START Material for this task
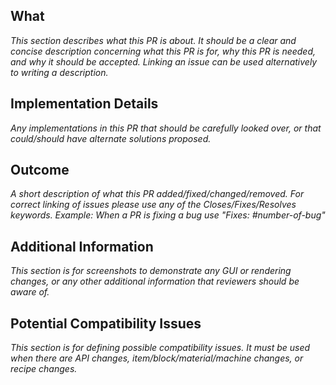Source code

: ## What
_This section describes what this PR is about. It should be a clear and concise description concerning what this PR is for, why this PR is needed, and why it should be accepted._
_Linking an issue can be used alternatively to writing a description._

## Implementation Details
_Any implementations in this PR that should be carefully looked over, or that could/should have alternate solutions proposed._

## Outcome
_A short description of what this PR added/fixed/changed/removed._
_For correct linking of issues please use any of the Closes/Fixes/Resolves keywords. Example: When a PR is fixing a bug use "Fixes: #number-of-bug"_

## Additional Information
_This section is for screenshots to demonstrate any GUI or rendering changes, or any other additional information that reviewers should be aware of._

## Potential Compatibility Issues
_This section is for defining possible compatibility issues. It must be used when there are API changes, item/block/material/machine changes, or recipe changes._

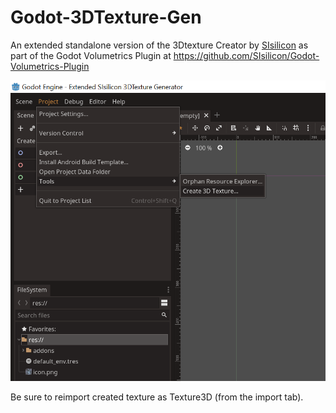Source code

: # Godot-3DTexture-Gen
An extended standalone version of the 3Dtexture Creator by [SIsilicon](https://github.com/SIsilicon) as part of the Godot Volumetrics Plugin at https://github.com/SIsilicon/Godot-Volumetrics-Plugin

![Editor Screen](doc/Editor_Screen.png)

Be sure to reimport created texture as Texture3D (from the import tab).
END Material for this task
Work to complete. From the line that holds "this PR added/fixed/changed/removed._" down to the last line of the material above, every line is to be copied exactly, both ends included; pictures are to be omitted.

Solved problem.
_A short description of what this PR added/fixed/changed/removed._
_For correct linking of issues please use any of the Closes/Fixes/Resolves keywords. Example: When a PR is fixing a bug use "Fixes: #number-of-bug"_

## Additional Information
_This section is for screenshots to demonstrate any GUI or rendering changes, or any other additional information that reviewers should be aware of._

## Potential Compatibility Issues
_This section is for defining possible compatibility issues. It must be used when there are API changes, item/block/material/machine changes, or recipe changes._

Source code

: # Godot-3DTexture-Gen
An extended standalone version of the 3Dtexture Creator by [SIsilicon](https://github.com/SIsilicon) as part of the Godot Volumetrics Plugin at https://github.com/SIsilicon/Godot-Volumetrics-Plugin

![Editor Screen](doc/Editor_Screen.png)

Be sure to reimport created texture as Texture3D (from the import tab).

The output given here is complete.